Source records:
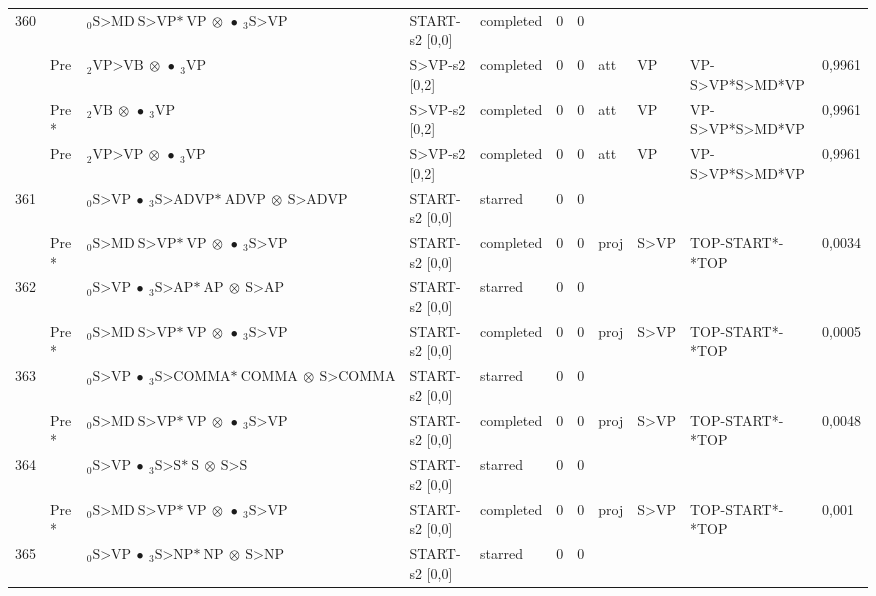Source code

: \documentclass[10pt]{article}
\begin{document}
\begin{longtable}[htbp]{lllllllllll}
360 & & $ {}_0 \textrm{S>MD} \ \textrm{S>VP*} \ \textrm{VP} \  \otimes \  \bullet \ {}_{3} \textrm{S>VP} $ & START-s2 [0,0] & completed & 0 & 0 & & & & \\ 
 & Pre & $ {}_2 \textrm{VP>VB} \  \otimes \  \bullet \ {}_{3} \textrm{VP} $ & S>VP-s2 [0,2] & completed & 0 & 0 & att & VP & VP-S>VP*S>MD*VP & 0,9961 \\ 
 & Pre *& $ {}_2 \textrm{VB} \  \otimes \  \bullet \ {}_{3} \textrm{VP} $ & S>VP-s2 [0,2] & completed & 0 & 0 & att & VP & VP-S>VP*S>MD*VP & 0,9961 \\ 
 & Pre & $ {}_2 \textrm{VP>VP} \  \otimes \  \bullet \ {}_{3} \textrm{VP} $ & S>VP-s2 [0,2] & completed & 0 & 0 & att & VP & VP-S>VP*S>MD*VP & 0,9961 \\ 
361 & & $ {}_0 \textrm{S>VP} \  \bullet \ {}_{3} \textrm{S>ADVP*} \ \textrm{ADVP} \  \otimes \ \textrm{S>ADVP} $ & START-s2 [0,0] & starred & 0 & 0 & & & & \\ 
 & Pre *& $ {}_0 \textrm{S>MD} \ \textrm{S>VP*} \ \textrm{VP} \  \otimes \  \bullet \ {}_{3} \textrm{S>VP} $ & START-s2 [0,0] & completed & 0 & 0 & proj & S>VP & TOP-START*-*TOP & 0,0034 \\ 
362 & & $ {}_0 \textrm{S>VP} \  \bullet \ {}_{3} \textrm{S>AP*} \ \textrm{AP} \  \otimes \ \textrm{S>AP} $ & START-s2 [0,0] & starred & 0 & 0 & & & & \\ 
 & Pre *& $ {}_0 \textrm{S>MD} \ \textrm{S>VP*} \ \textrm{VP} \  \otimes \  \bullet \ {}_{3} \textrm{S>VP} $ & START-s2 [0,0] & completed & 0 & 0 & proj & S>VP & TOP-START*-*TOP & 0,0005 \\ 
363 & & $ {}_0 \textrm{S>VP} \  \bullet \ {}_{3} \textrm{S>COMMA*} \ \textrm{COMMA} \  \otimes \ \textrm{S>COMMA} $ & START-s2 [0,0] & starred & 0 & 0 & & & & \\ 
 & Pre *& $ {}_0 \textrm{S>MD} \ \textrm{S>VP*} \ \textrm{VP} \  \otimes \  \bullet \ {}_{3} \textrm{S>VP} $ & START-s2 [0,0] & completed & 0 & 0 & proj & S>VP & TOP-START*-*TOP & 0,0048 \\ 
364 & & $ {}_0 \textrm{S>VP} \  \bullet \ {}_{3} \textrm{S>S*} \ \textrm{S} \  \otimes \ \textrm{S>S} $ & START-s2 [0,0] & starred & 0 & 0 & & & & \\ 
 & Pre *& $ {}_0 \textrm{S>MD} \ \textrm{S>VP*} \ \textrm{VP} \  \otimes \  \bullet \ {}_{3} \textrm{S>VP} $ & START-s2 [0,0] & completed & 0 & 0 & proj & S>VP & TOP-START*-*TOP & 0,001 \\ 
365 & & $ {}_0 \textrm{S>VP} \  \bullet \ {}_{3} \textrm{S>NP*} \ \textrm{NP} \  \otimes \ \textrm{S>NP} $ & START-s2 [0,0] & starred & 0 & 0 & & & & \\ 

\end{longtable}
\end{document}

◆ Problem statement:
Omit every picture, then write out the entries above exactly.

◆ Response for this exercise:
Source code

: \documentclass[10pt]{article}
\begin{document}
\begin{longtable}[htbp]{lllllllllll}
360 & & $ {}_0 \textrm{S>MD} \ \textrm{S>VP*} \ \textrm{VP} \  \otimes \  \bullet \ {}_{3} \textrm{S>VP} $ & START-s2 [0,0] & completed & 0 & 0 & & & & \\ 
 & Pre & $ {}_2 \textrm{VP>VB} \  \otimes \  \bullet \ {}_{3} \textrm{VP} $ & S>VP-s2 [0,2] & completed & 0 & 0 & att & VP & VP-S>VP*S>MD*VP & 0,9961 \\ 
 & Pre *& $ {}_2 \textrm{VB} \  \otimes \  \bullet \ {}_{3} \textrm{VP} $ & S>VP-s2 [0,2] & completed & 0 & 0 & att & VP & VP-S>VP*S>MD*VP & 0,9961 \\ 
 & Pre & $ {}_2 \textrm{VP>VP} \  \otimes \  \bullet \ {}_{3} \textrm{VP} $ & S>VP-s2 [0,2] & completed & 0 & 0 & att & VP & VP-S>VP*S>MD*VP & 0,9961 \\ 
361 & & $ {}_0 \textrm{S>VP} \  \bullet \ {}_{3} \textrm{S>ADVP*} \ \textrm{ADVP} \  \otimes \ \textrm{S>ADVP} $ & START-s2 [0,0] & starred & 0 & 0 & & & & \\ 
 & Pre *& $ {}_0 \textrm{S>MD} \ \textrm{S>VP*} \ \textrm{VP} \  \otimes \  \bullet \ {}_{3} \textrm{S>VP} $ & START-s2 [0,0] & completed & 0 & 0 & proj & S>VP & TOP-START*-*TOP & 0,0034 \\ 
362 & & $ {}_0 \textrm{S>VP} \  \bullet \ {}_{3} \textrm{S>AP*} \ \textrm{AP} \  \otimes \ \textrm{S>AP} $ & START-s2 [0,0] & starred & 0 & 0 & & & & \\ 
 & Pre *& $ {}_0 \textrm{S>MD} \ \textrm{S>VP*} \ \textrm{VP} \  \otimes \  \bullet \ {}_{3} \textrm{S>VP} $ & START-s2 [0,0] & completed & 0 & 0 & proj & S>VP & TOP-START*-*TOP & 0,0005 \\ 
363 & & $ {}_0 \textrm{S>VP} \  \bullet \ {}_{3} \textrm{S>COMMA*} \ \textrm{COMMA} \  \otimes \ \textrm{S>COMMA} $ & START-s2 [0,0] & starred & 0 & 0 & & & & \\ 
 & Pre *& $ {}_0 \textrm{S>MD} \ \textrm{S>VP*} \ \textrm{VP} \  \otimes \  \bullet \ {}_{3} \textrm{S>VP} $ & START-s2 [0,0] & completed & 0 & 0 & proj & S>VP & TOP-START*-*TOP & 0,0048 \\ 
364 & & $ {}_0 \textrm{S>VP} \  \bullet \ {}_{3} \textrm{S>S*} \ \textrm{S} \  \otimes \ \textrm{S>S} $ & START-s2 [0,0] & starred & 0 & 0 & & & & \\ 
 & Pre *& $ {}_0 \textrm{S>MD} \ \textrm{S>VP*} \ \textrm{VP} \  \otimes \  \bullet \ {}_{3} \textrm{S>VP} $ & START-s2 [0,0] & completed & 0 & 0 & proj & S>VP & TOP-START*-*TOP & 0,001 \\ 
365 & & $ {}_0 \textrm{S>VP} \  \bullet \ {}_{3} \textrm{S>NP*} \ \textrm{NP} \  \otimes \ \textrm{S>NP} $ & START-s2 [0,0] & starred & 0 & 0 & & & & \\ 

\end{longtable}
\end{document}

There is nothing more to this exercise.